====== Given records ======

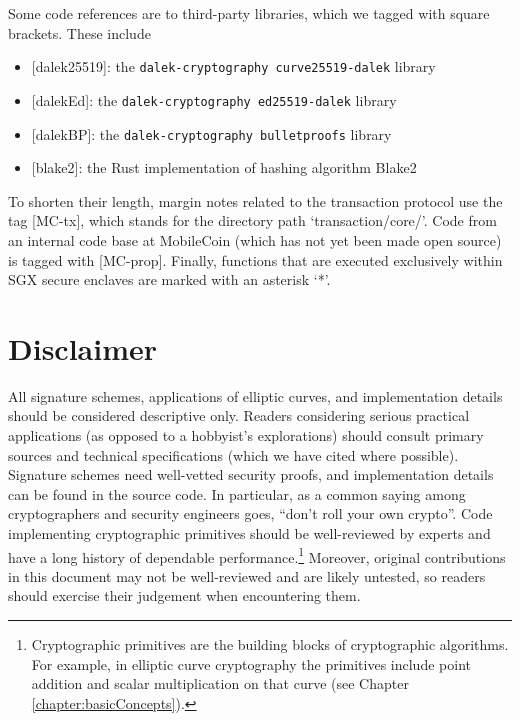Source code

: Some code references are to third-party libraries, which we tagged with square brackets. These include
\begin{itemize}
    \item {[dalek25519]}: the {\tt dalek-cryptography curve25519-dalek} library \cite{dalek-curve25519-lib}
    \item {[dalekEd]}: the {\tt dalek-cryptography ed25519-dalek} library \cite{dalek-ed25519-lib}
    \item {[dalekBP]}: the {\tt dalek-cryptography bulletproofs} library \cite{dalek-bulletproofs-lib}
    \item {[blake2]}: the Rust implementation \cite{blake2-rust-lib} of hashing algorithm Blake2 \cite{blake-hashing-algorithm}
\end{itemize}

To shorten their length, margin notes related to the transaction protocol use the tag [MC-tx], which stands for the directory path `transaction/core/'. Code from an internal code base at MobileCoin (which has not yet been made open source) is tagged with [MC-prop]. Finally, functions that are executed exclusively within SGX secure enclaves are marked with an asterisk `*'.


\section{Disclaimer}

All signature schemes, applications of elliptic curves, and implementation details should be considered descriptive only. Readers considering serious practical applications (as opposed to a hobbyist's explorations) should consult primary sources and technical specifications (which we have cited where possible). Signature schemes need well-vetted security proofs, and implementation details can be found in the source code. In particular, as a common saying among cryptographers and security engineers goes, ``don't roll your own crypto''. Code implementing cryptographic primitives should be well-reviewed by experts and have a long history of dependable performance.\footnote{Cryptographic primitives are the building blocks of cryptographic algorithms. For example, in elliptic curve cryptography the primitives include point addition and scalar multiplication on that curve (see Chapter \ref{chapter:basicConcepts}).} Moreover, original contributions in this document may not be well-reviewed and are likely untested, so readers should exercise their judgement when encountering them.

======

**Work task**
Repeat the data above exactly; images are not part of the copy.

**Result for this task**
Source code

: Some code references are to third-party libraries, which we tagged with square brackets. These include
\begin{itemize}
    \item {[dalek25519]}: the {\tt dalek-cryptography curve25519-dalek} library \cite{dalek-curve25519-lib}
    \item {[dalekEd]}: the {\tt dalek-cryptography ed25519-dalek} library \cite{dalek-ed25519-lib}
    \item {[dalekBP]}: the {\tt dalek-cryptography bulletproofs} library \cite{dalek-bulletproofs-lib}
    \item {[blake2]}: the Rust implementation \cite{blake2-rust-lib} of hashing algorithm Blake2 \cite{blake-hashing-algorithm}
\end{itemize}

To shorten their length, margin notes related to the transaction protocol use the tag [MC-tx], which stands for the directory path `transaction/core/'. Code from an internal code base at MobileCoin (which has not yet been made open source) is tagged with [MC-prop]. Finally, functions that are executed exclusively within SGX secure enclaves are marked with an asterisk `*'.


\section{Disclaimer}

All signature schemes, applications of elliptic curves, and implementation details should be considered descriptive only. Readers considering serious practical applications (as opposed to a hobbyist's explorations) should consult primary sources and technical specifications (which we have cited where possible). Signature schemes need well-vetted security proofs, and implementation details can be found in the source code. In particular, as a common saying among cryptographers and security engineers goes, ``don't roll your own crypto''. Code implementing cryptographic primitives should be well-reviewed by experts and have a long history of dependable performance.\footnote{Cryptographic primitives are the building blocks of cryptographic algorithms. For example, in elliptic curve cryptography the primitives include point addition and scalar multiplication on that curve (see Chapter \ref{chapter:basicConcepts}).} Moreover, original contributions in this document may not be well-reviewed and are likely untested, so readers should exercise their judgement when encountering them.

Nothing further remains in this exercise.